Start of Input material

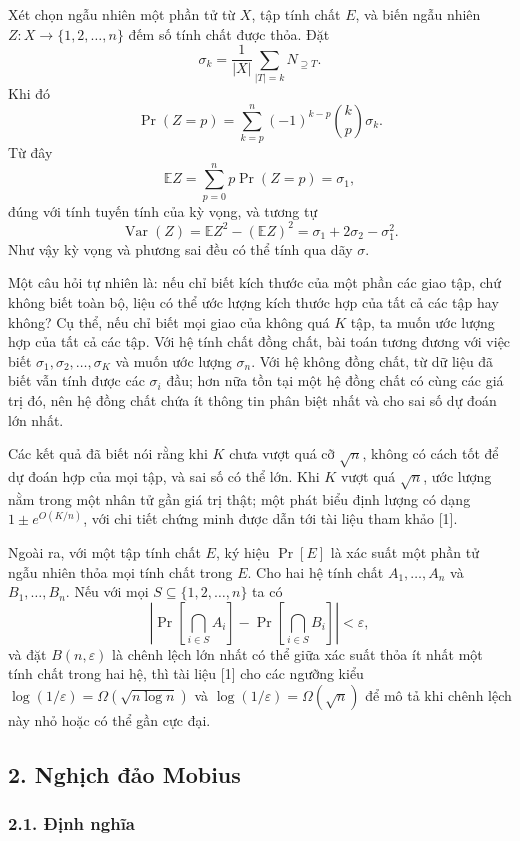\documentclass[11pt]{article}
\begin{document}
Xét chọn ngẫu nhiên một phần tử từ \(X\), tập tính chất \(E\), và biến ngẫu
nhiên \(Z:X\to\{1,2,\ldots,n\}\) đếm số tính chất được thỏa. Đặt
\[
\sigma_k=\frac1{|X|}\sum_{|T|=k}N_{\supseteq T}.
\]
Khi đó
\[
\Pr(Z=p)=\sum_{k=p}^n(-1)^{k-p}\binom kp\sigma_k.
\]
Từ đây
\[
\mathbb E Z=\sum_{p=0}^n p\Pr(Z=p)=\sigma_1,
\]
đúng với tính tuyến tính của kỳ vọng, và tương tự
\[
\operatorname{Var}(Z)=\mathbb E Z^2-(\mathbb E Z)^2
=\sigma_1+2\sigma_2-\sigma_1^2.
\]
Như vậy kỳ vọng và phương sai đều có thể tính qua dãy \(\sigma\).

Một câu hỏi tự nhiên là: nếu chỉ biết kích thước của một phần các giao tập, chứ
không biết toàn bộ, liệu có thể ước lượng kích thước hợp của tất cả các tập
hay không? Cụ thể, nếu chỉ biết mọi giao của không quá \(K\) tập, ta muốn ước
lượng hợp của tất cả các tập. Với hệ tính chất đồng chất, bài toán tương đương
với việc biết \(\sigma_1,\sigma_2,\ldots,\sigma_K\) và muốn ước lượng
\(\sigma_n\). Với hệ không đồng chất, từ dữ liệu đã biết vẫn tính được các
\(\sigma_i\) đầu; hơn nữa tồn tại một hệ đồng chất có cùng các giá trị đó, nên
hệ đồng chất chứa ít thông tin phân biệt nhất và cho sai số dự đoán lớn nhất.

Các kết quả đã biết nói rằng khi \(K\) chưa vượt quá cỡ \(\sqrt n\), không có
cách tốt để dự đoán hợp của mọi tập, và sai số có thể lớn. Khi \(K\) vượt quá
\(\sqrt n\), ước lượng nằm trong một nhân tử gần giá trị thật; một phát biểu
định lượng có dạng \(1\pm e^{O(K/n)}\), với chi tiết chứng minh được dẫn tới
tài liệu tham khảo [1].

Ngoài ra, với một tập tính chất \(E\), ký hiệu \(\Pr[E]\) là xác suất một phần
tử ngẫu nhiên thỏa mọi tính chất trong \(E\). Cho hai hệ tính chất
\(A_1,\ldots,A_n\) và \(B_1,\ldots,B_n\). Nếu với mọi
\(S\subseteq\{1,2,\ldots,n\}\) ta có
\[
\left|\Pr\left[\bigcap_{i\in S}A_i\right]
-\Pr\left[\bigcap_{i\in S}B_i\right]\right|<\varepsilon,
\]
và đặt \(B(n,\varepsilon)\) là chênh lệch lớn nhất có thể giữa xác suất thỏa
ít nhất một tính chất trong hai hệ, thì tài liệu [1] cho các ngưỡng kiểu
\(\log(1/\varepsilon)=\Omega(\sqrt{n\log n})\) và
\(\log(1/\varepsilon)=\Omega(\sqrt n)\) để mô tả khi chênh lệch này nhỏ hoặc
có thể gần cực đại.

\subsection*{2. Nghịch đảo Mobius}

\subsubsection*{2.1. Định nghĩa}
\end{document}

End of Input material

● **Work item**: Copy out exactly the lines that begin at the one with "tử ngẫu nhiên" and end at the close of the material above; nothing else belongs in the answer.

● **Reply**:
tử ngẫu nhiên thỏa mọi tính chất trong \(E\). Cho hai hệ tính chất
\(A_1,\ldots,A_n\) và \(B_1,\ldots,B_n\). Nếu với mọi
\(S\subseteq\{1,2,\ldots,n\}\) ta có
\[
\left|\Pr\left[\bigcap_{i\in S}A_i\right]
-\Pr\left[\bigcap_{i\in S}B_i\right]\right|<\varepsilon,
\]
và đặt \(B(n,\varepsilon)\) là chênh lệch lớn nhất có thể giữa xác suất thỏa
ít nhất một tính chất trong hai hệ, thì tài liệu [1] cho các ngưỡng kiểu
\(\log(1/\varepsilon)=\Omega(\sqrt{n\log n})\) và
\(\log(1/\varepsilon)=\Omega(\sqrt n)\) để mô tả khi chênh lệch này nhỏ hoặc
có thể gần cực đại.

\subsection*{2. Nghịch đảo Mobius}

\subsubsection*{2.1. Định nghĩa}
\end{document}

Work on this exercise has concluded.